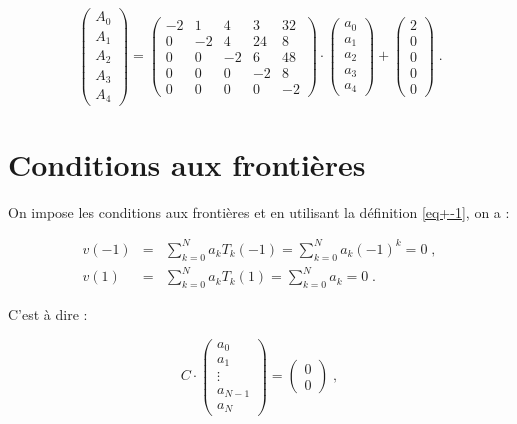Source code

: \documentclass{report}
\begin{document}
\begin{equation}
\begin{pmatrix}
 A_{0}\\ 
 A_{1}\\ 
 A_{2}\\ 
 A_{3}\\ 
 A_{4}
\end{pmatrix} = \begin{pmatrix}
-2 & 1 & 4 & 3 & 32\\ 
0 & -2 & 4 & 24 & 8\\ 
0 & 0 & -2 & 6 & 48\\ 
0 & 0 & 0 & -2 & 8\\ 
0 & 0 & 0 & 0 & -2
\end{pmatrix} \cdot \begin{pmatrix}
 a_0\\ 
 a_1\\ 
 a_2\\ 
 a_3\\ 
 a_4
\end{pmatrix}+\begin{pmatrix}
 2\\ 
 0\\ 
 0\\ 
 0\\ 
 0
\end{pmatrix}\;.
\end{equation}

\section{Conditions aux frontières}

On impose les conditions aux frontières et en utilisant la définition \eqref{eq+-1}, on a :

\begin{eqnarray}
v(-1) &=& \sum_{k=0}^N a_k T_k(-1) = \sum_{k=0}^N a_k (-1)^{k} = 0\;,\\
v(1) &=& \sum_{k=0}^N a_k T_k(1) = \sum_{k=0}^N a_k = 0\;.
\end{eqnarray}

C'est à dire :

\begin{equation}
 C \cdot \begin{pmatrix}
 a_0\\ 
 a_1\\ 
 \vdots\\ 
 a_{N-1}\\ 
 a_{N}
\end{pmatrix}
= \begin{pmatrix}
 0\\  
 0
\end{pmatrix}\;,\label{cf}
\end{equation}
\end{document}
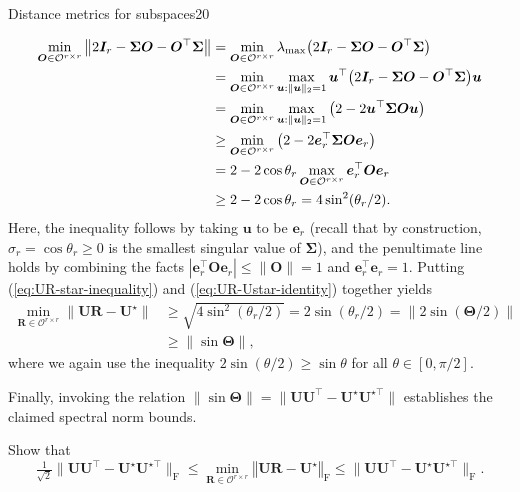 \documentclass{article}
\begin{document}
\begin{problem}{Distance metrics for subspaces}{20}
{%
\begin{align}
\min_{\bm{O}\in\mathcal{O}^{r\times r}}\big\|2\bm{I}_{r}-\bm{\Sigma}\bm{O}-\bm{O}^{\top}\bm{\Sigma}\big\|
	& = \min_{\bm{O}\in\mathcal{O}^{r\times r}}\lambda_{\max} \big( 2\bm{I}_{r}-\bm{\Sigma}\bm{O}-\bm{O}^{\top}\bm{\Sigma}\big) \notag\\
	& =\min_{\bm{O}\in\mathcal{O}^{r\times r}}\max_{\bm{u}:\|\bm{u}\|_{2}=1}\bm{u}^{\top}\big(2\bm{I}_{r}-\bm{\Sigma}\bm{O}-\bm{O}^{\top}\bm{\Sigma}\big)\bm{u}\nonumber \\
 & =\min_{\bm{O}\in\mathcal{O}^{r\times r}}\max_{\bm{u}:\|\bm{u}\|_{2}=1}\big(2-2\bm{u}^{\top}\bm{\Sigma}\bm{O}\bm{u}\big)\nonumber \\
 & \geq\min_{\bm{O}\in\mathcal{O}^{r\times r}}\big(2-2\bm{e}_{r}^{\top}\bm{\Sigma}\bm{O}\bm{e}_{r}\big)\nonumber \\
 & = 2-2\cos\theta_{r}\max_{\bm{O}\in\mathcal{O}^{r\times r}}\bm{e}_{r}^{\top}\bm{O}\bm{e}_{r}\nonumber \\
 & \geq 2-2\cos\theta_{r}
	=4\sin^{2}(\theta_{r}/2).\label{eq:UR-star-inequality}
\end{align}
%
Here, the inequality follows by taking $\bm{u}$ to be $\bm{e}_{r}$
(recall that by construction, $\sigma_{r}=\cos\theta_{r}\geq 0$ is the
smallest singular value of $\bm{\Sigma}$), and the penultimate line
holds by combining the facts $|\bm{e}_{r}^{\top}\bm{O}\bm{e}_{r}|\leq\|\bm{O}\|=1$
and $\bm{e}_{r}^{\top}\bm{e}_{r}=1$. Putting (\ref{eq:UR-star-inequality})
and (\ref{eq:UR-Ustar-identity}) together yields
%
\begin{align*}
\min_{\bm{R}\in\mathcal{O}^{r\times r}}\big\|\bm{U}\bm{R}-\bm{U}^{\star}\big\| & \geq\sqrt{4\sin^{2}(\theta_{r}/2)}=2\sin(\theta_{r}/2)=\|2\sin(\bm{\Theta}/2)\|\nonumber \\
 & \geq\|\sin\bm{\Theta}\|,
\end{align*}
%
where we again use the inequality $2\sin(\theta/2) \geq \sin \theta$ for all $\theta\in [0,\pi/2]$.

Finally, invoking the relation $\|\sin\bm{\Theta}\|=  \|\bm{U}\bm{U}^{\top} - \bm{U}^{\star}\bm{U}^{\star\top}\|$ establishes the claimed spectral norm bounds.






}


 Show that 
\[
\tfrac{1}{\sqrt{2}} \|\bm{U}\bm{U}^{\top} - \bm{U}^{\star}\bm{U}^{\star\top} \|_{\mathrm{F}}
	\leq
	\min_{\bm{R}\in\mathcal{O}^{r\times r}}\left\Vert \bm{U}\bm{R}-\bm{U}^{\star}\right\Vert _{\mathrm{F}}
	\leq \|\bm{U}\bm{U}^{\top} - \bm{U}^{\star}\bm{U}^{\star\top} \|_{\mathrm{F}}.
\] 



\end{problem}
\end{document}
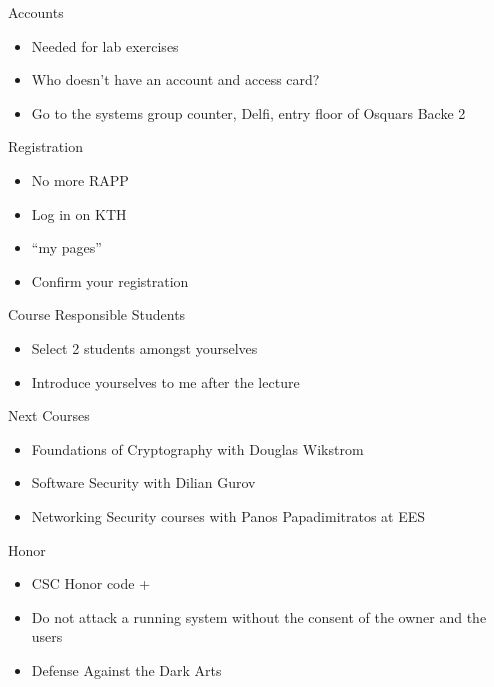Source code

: \documentclass{beamer}
\begin{document}
\begin{frame}{Accounts}
  \begin{itemize}
  \item Needed for lab exercises
  \item Who doesn't have an account and access card?
  \item Go to the systems group counter, Delfi, entry 
floor of Osquars Backe 2
  \end{itemize}
\end{frame}

\begin{frame}{Registration}
  \begin{itemize}
    \item No more RAPP
    \item Log in on KTH
    \item ``my pages''
    \item Confirm your registration
  \end{itemize}
\end{frame}
 
\begin{frame}{Course Responsible Students }
  \begin{itemize}
  \item Select 2 students amongst yourselves 
  \item Introduce yourselves to me after the lecture 
  \end{itemize}
\end{frame}


\begin{frame}{Next Courses}
  \begin{itemize}
  \item Foundations of Cryptography with Douglas Wikstr\:om
  \item Software Security with Dilian Gurov
  \item Networking Security courses with Panos
    Papadimitratos at EES
  \end{itemize}
\end{frame}

\begin{frame}{Honor}
  \begin{itemize}
  \item CSC Honor code +
  \item \alert{Do not attack a running system 
    without the consent of the owner 
    and the users}
  \item Defense Against the Dark Arts
  \end{itemize}
\end{frame}
\end{document}
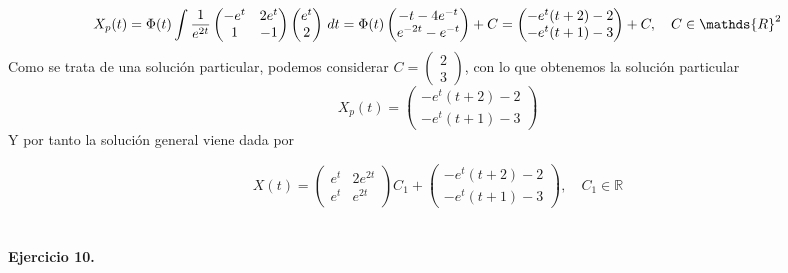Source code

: \documentclass[fleqn]{article}
\def\R{\mathds{R}}
\begin{document}
    $$X_p(t) = \Phi(t) \int 
    \frac{1}{e^{2t}}
    \begin{pmatrix}
        -e^t & 2e^t\\
        1 & -1
    \end{pmatrix}
    \begin{pmatrix}
        e^t \\ 2
    \end{pmatrix}
    \thinspace dt = \Phi(t)
    \begin{pmatrix}
        -t - 4e^{-t}\\
        e^{-2t} - e^{-t}
    \end{pmatrix}
    +C = 
    \begin{pmatrix}
        -e^t(t+2) -2\\
        -e^t(t+1) -3
    \end{pmatrix}
    +C, \quad C \in \R^2
    $$
    Como se trata de una solución particular, podemos considerar $C=\begin{pmatrix} 2 \\ 3\end{pmatrix}$, con lo que obtenemos la solución particular
    $$X_p(t)=
    \begin{pmatrix}
        -e^t(t+2) -2\\
        -e^t(t+1) -3
    \end{pmatrix}$$
    Y por tanto la solución general viene dada por 

    $$X(t)= 
    \begin{pmatrix}
        e^t & 2e^{2t}\\
        e^t & e^{2t}
    \end{pmatrix}
    C_1 + 
    \begin{pmatrix}
        -e^t(t+2) -2\\
        -e^t(t+1) -3
    \end{pmatrix}, \quad C_1\in\R
    $$\\ \\

    \textbf{Ejercicio 10. } \\

    
\end{document}

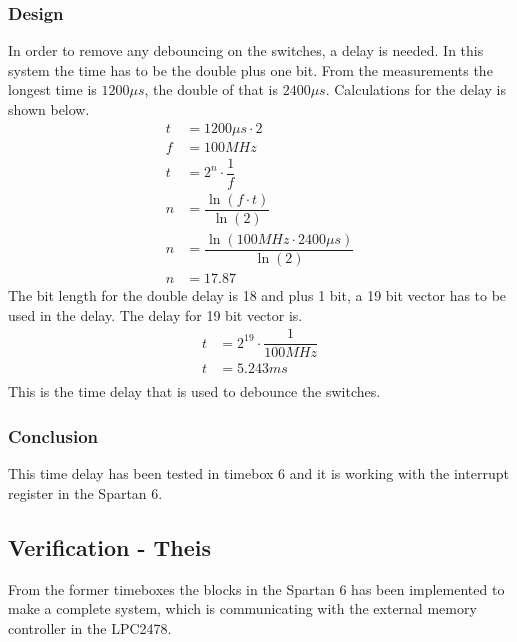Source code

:\subsubsection{Design}
%
%
In order to remove any debouncing on the switches, a delay is needed. In this system the time has to be the double plus one bit. From the measurements the longest time is $1200\mu s$, the double of that is $2400\mu s$. Calculations for the delay is shown below.
\begin{align}
	t &=	1200\mu s \cdot 2 \\
	f &=	100MHz\\
	t &=	2^{n}\cdot \dfrac{1}{f}\\
	n &=	\dfrac{\ln(f\cdot t)}{\ln(2)}\\
	n &=	\dfrac{\ln(100MHz\cdot 2400\mu s)}{\ln(2)}\\
	n &=	17.87
\end{align}
The bit length for the double delay is 18 and plus 1 bit, a 19 bit vector has to be used in the delay. The delay for 19 bit vector is.
\begin{align}
	t &=	2^{19}\cdot \dfrac{1}{100MHz}\\
	t &=	5.243 ms\\
\end{align}
This is the time delay that is used to debounce the switches.
\subsubsection{Conclusion}
This time delay has been tested in timebox 6 and it is working with the interrupt register in the Spartan 6.
%
%
%
\subsection{Verification - Theis}
%
From the former timeboxes the blocks in the Spartan 6 has been implemented to make a complete system, which is communicating with the external memory controller in the LPC2478.

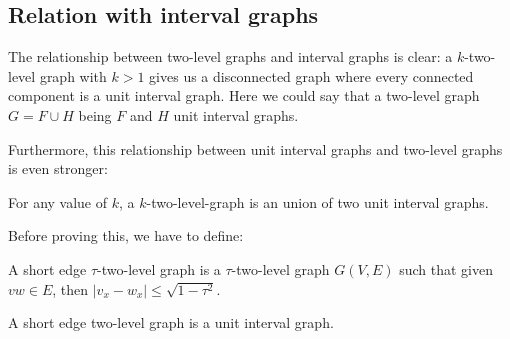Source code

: \subsection{Relation with interval graphs}

The relationship between two-level graphs and interval graphs is clear: a $k$-two-level graph with $k > 1$ gives us a disconnected graph where every connected component is a unit interval graph. Here we could say that a two-level graph $G = F \cup H$ being $F$ and $H$ unit interval graphs.

Furthermore, this relationship between unit interval graphs and two-level graphs is even stronger:

\begin{theorem}
For any value of $k$, a $k$-two-level-graph is an union of two unit interval graphs.
\end{theorem}

Before proving this, we have to define:

\begin{defn}
  A short edge $\tau$-two-level graph is a $\tau$-two-level graph $G(V,E)$ such that given $vw \in E$, then $|v_x-w_x| \leq \sqrt{1-\tau^2}$.
\end{defn}

\begin{claim}
  A short edge two-level graph is a unit interval graph.
\end{claim}





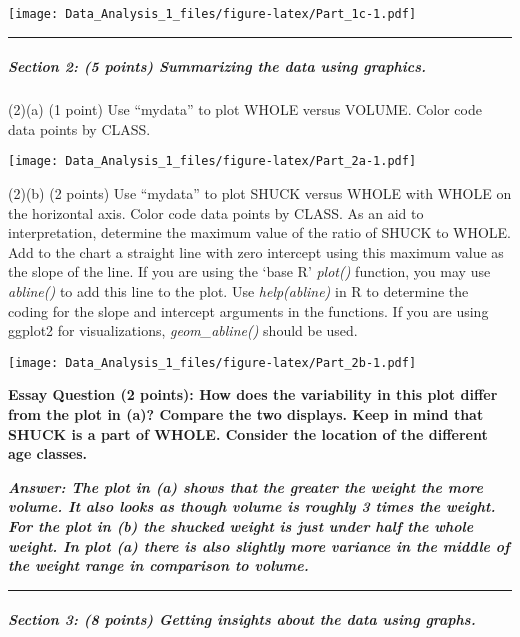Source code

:\documentclass[
]{article}
\begin{document}
\texttt{[image: Data\_Analysis\_1\_files/figure-latex/Part\_1c-1.pdf]}

\begin{center}\rule{0.5\linewidth}{0.5pt}\end{center}

\hypertarget{section-2-5-points-summarizing-the-data-using-graphics.}{%
\subparagraph{Section 2: (5 points) Summarizing the data using
graphics.}\label{section-2-5-points-summarizing-the-data-using-graphics.}}

(2)(a) (1 point) Use ``mydata'' to plot WHOLE versus VOLUME. Color code
data points by CLASS.

\texttt{[image: Data\_Analysis\_1\_files/figure-latex/Part\_2a-1.pdf]}

(2)(b) (2 points) Use ``mydata'' to plot SHUCK versus WHOLE with WHOLE
on the horizontal axis. Color code data points by CLASS. As an aid to
interpretation, determine the maximum value of the ratio of SHUCK to
WHOLE. Add to the chart a straight line with zero intercept using this
maximum value as the slope of the line. If you are using the `base R'
\emph{plot()} function, you may use \emph{abline()} to add this line to
the plot. Use \emph{help(abline)} in R to determine the coding for the
slope and intercept arguments in the functions. If you are using ggplot2
for visualizations, \emph{geom\_abline()} should be used.

\texttt{[image: Data\_Analysis\_1\_files/figure-latex/Part\_2b-1.pdf]}

\textbf{Essay Question (2 points): How does the variability in this plot
differ from the plot in (a)? Compare the two displays. Keep in mind that
SHUCK is a part of WHOLE. Consider the location of the different age
classes.}

\textbf{\emph{Answer: The plot in (a) shows that the greater the weight
the more volume. It also looks as though volume is roughly 3 times the
weight. For the plot in (b) the shucked weight is just under half the
whole weight. In plot (a) there is also slightly more variance in the
middle of the weight range in comparison to volume. }}

\begin{center}\rule{0.5\linewidth}{0.5pt}\end{center}

\hypertarget{section-3-8-points-getting-insights-about-the-data-using-graphs.}{%
\subparagraph{Section 3: (8 points) Getting insights about the data
using
graphs.}\label{section-3-8-points-getting-insights-about-the-data-using-graphs.}}
\end{document}
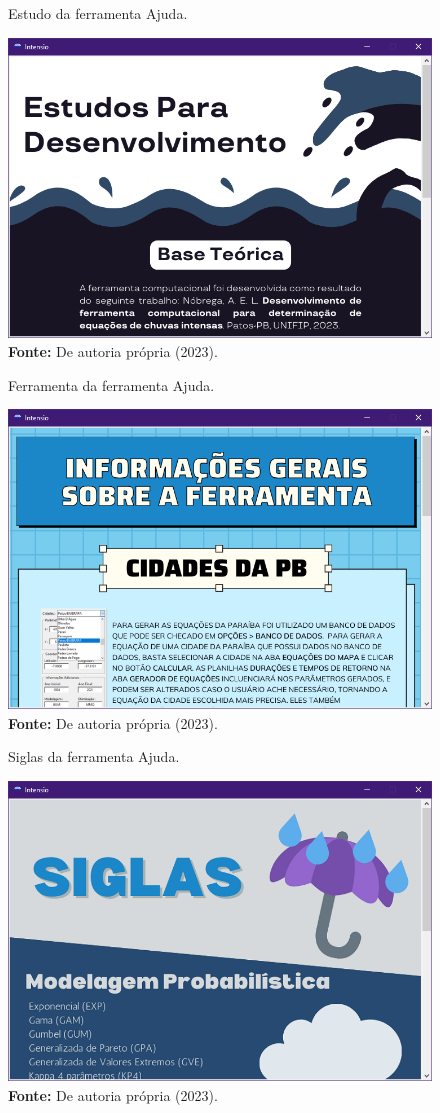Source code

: \begin{figure}[!ht]
	\centering
	\caption{Estudo da ferramenta Ajuda.}
	\includegraphics[width=.7625\linewidth]{figuras/estudo.png}
	\caption*{\textbf{Fonte:} De autoria própria (2023).}
	\label{fig:figuras/estudo.png}
\end{figure}

\begin{figure}[!ht]
	\centering
	\caption{Ferramenta da ferramenta Ajuda.}
	\includegraphics[width=.7625\linewidth]{figuras/ferramenta.png}
	\caption*{\textbf{Fonte:} De autoria própria (2023).}
	\label{fig:figuras/ferramenta.png}
\end{figure}

\newpage

\begin{figure}[!ht]
	\centering
	\caption{Siglas da ferramenta Ajuda.}
	\includegraphics[width=.7625\linewidth]{figuras/siglas.png}
	\caption*{\textbf{Fonte:} De autoria própria (2023).}
	\label{fig:figuras/siglas.png}
\end{figure}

================================

### WORK REQUEST
In the lines above, find each one with "double" and list it.

### ANSWER TO THIS TASK
In order to remove any debouncing on the switches, a delay is needed. In this system the time has to be the double plus one bit. From the measurements the longest time is $1200\mu s$, the double of that is $2400\mu s$. Calculations for the delay is shown below.
The bit length for the double delay is 18 and plus 1 bit, a 19 bit vector has to be used in the delay. The delay for 19 bit vector is.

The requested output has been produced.